Carísimos hermanos, en el Señor:
Una vez más tenemos hoy la ocasión de contemplar al Jesús rebosante de humanidad y de atención amorosa para cuantos le rodeaban, al Jesús que aprendimos a conocer desde nuestra infancia, al que aconsejaba sabiamente a sus oyentes: Amaos los unos a los otros…Obrad siempre el bien…Tratad a los demás como queréis que ellos os traten…Sed compasivos…No condenéis…Compartid con los que lo necesitan, etc…
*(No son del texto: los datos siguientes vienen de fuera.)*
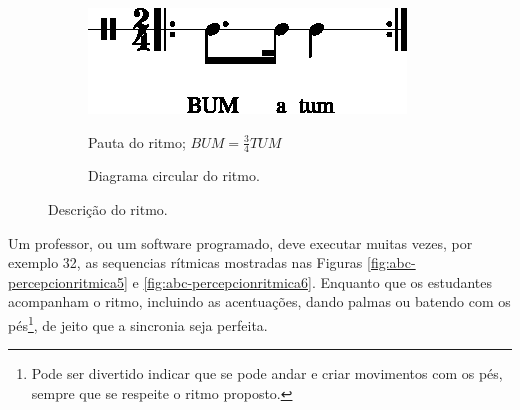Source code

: \begin{figure}[H]
\centering
     \begin{subfigure}[c]{0.45\textwidth}
         \centering
         \href{https://drive.google.com/file/d/1ZR0CPhwBYIp2TrqM8cAq_oyI3o-NZPbw/view?usp=sharing}{\includegraphics[width=\textwidth]{chapters/cap-musicalidade-percepcion/treino-ritmo4-1.eps}}
         \caption{Pauta do ritmo; $BUM=\frac{3}{4}TUM$}
         \label{fig:RitmoTUMatum1}
     \end{subfigure}
     \hfill
     \begin{subfigure}[c]{0.45\textwidth}
         \centering
{}
         \caption{Diagrama circular do ritmo.}
         \label{fig:RitmoTUMatum2}
     \end{subfigure}
\caption{Descrição do ritmo.}
\label{fig:abc-percepcionritmica4}
\end{figure}

\begin{example}
Um professor, ou um software programado, 
deve executar muitas vezes, por exemplo 32, 
as sequencias rítmicas mostradas nas Figuras 
\ref{fig:abc-percepcionritmica5} e \ref{fig:abc-percepcionritmica6}.
Enquanto que os estudantes acompanham o ritmo, 
incluindo as acentuações, dando palmas ou batendo com os pés\footnote{Pode
ser divertido indicar que se pode andar e criar movimentos com os pés, 
sempre que se respeite o ritmo proposto.},
de jeito que a sincronia seja perfeita.
\end{example}

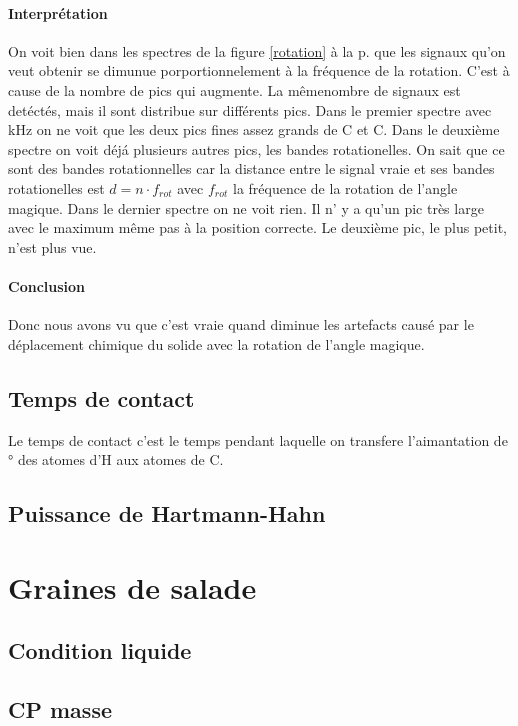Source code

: \documentclass[a4paper,12pt]{scrartcl}
\begin{document}
   \paragraph{Interprétation}
    On voit bien dans les spectres de la figure \ref{rotation} à la p. \pageref{rotation} que les signaux qu'on veut obtenir se dimunue porportionnelement à la fréquence de la rotation. C'est à cause de la nombre de pics qui augmente. La mêmenombre de signaux est detéctés, mais il sont distribue sur différents pics. Dans le premier spectre avec \unit[4]{kHz} on ne voit que les deux pics fines assez grands de  C et C. Dans le deuxième spectre on voit déjá plusieurs autres pics, les bandes rotationelles. On sait que ce sont des bandes rotationnelles car la distance entre le signal vraie et ses bandes rotationelles est $d=n\cdot f_{rot}$ avec $f_{rot}$ la fréquence de la rotation de l'angle magique. Dans le dernier spectre on ne voit rien. Il n' y a qu'un pic très large avec le maximum même pas à la position correcte. Le deuxième pic, le plus petit, n'est plus vue.

   \paragraph{Conclusion}
    Donc nous avons vu que c'est vraie quand diminue les artefacts causé par le déplacement chimique du solide avec la rotation de l'angle magique. 

  \subsection{Temps de contact}
   Le temps de contact c'est le temps pendant laquelle on transfere l'aimantation de \unit[90]{\degree} des atomes d'H aux atomes de C.

  \subsection{Puissance de Hartmann-Hahn}
 
 

 \section{Graines de salade}
  \subsection{Condition liquide}
 
  \subsection{CP masse}
\end{document}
El evangelio de hoy nos ha explicado cómo Jesús hacía perfectamente aquello mismo que nos recomendaba a nosotros. Cuando entraba en contacto con la gente ¡cómo amaba y valoraba a cada uno de ellos, cómo les escuchaba y se compadecía, cómo les ayudaba y les restituía la salud, cómo les acogía y les perdonaba! Notemos que, aunque Jesús amaba a todos por igual y les quería ayudar a todos, únicamente lo podía hacer cabalmente con los que se le acercaban, creían en él y le tenían confianza. Hemos admirado seguramente lo que le ocurrió con aquel oficial romano -pagano él- que siendo extranjero, tenía una humildad tan grande y una confianza tan firme en Jesús, que ni siquiera se atrevió a irle a buscar personalmente, sino que envió a unos ancianos israelitas para que, en su nombre, anduviesen a pedirle la curación de su criado enfermo. El hombre estaba tan seguro del poder y de la bondad de Jesús que, cuando éste se hallaba ya cerca de su casa, mandó otros emisarios a decirle: Señor, no te molestes; no soy yo quien para que entres bajo mi techo; por eso tampoco me creí digno de venir personalmente. Dilo de palabra, y mi criado quedará sano.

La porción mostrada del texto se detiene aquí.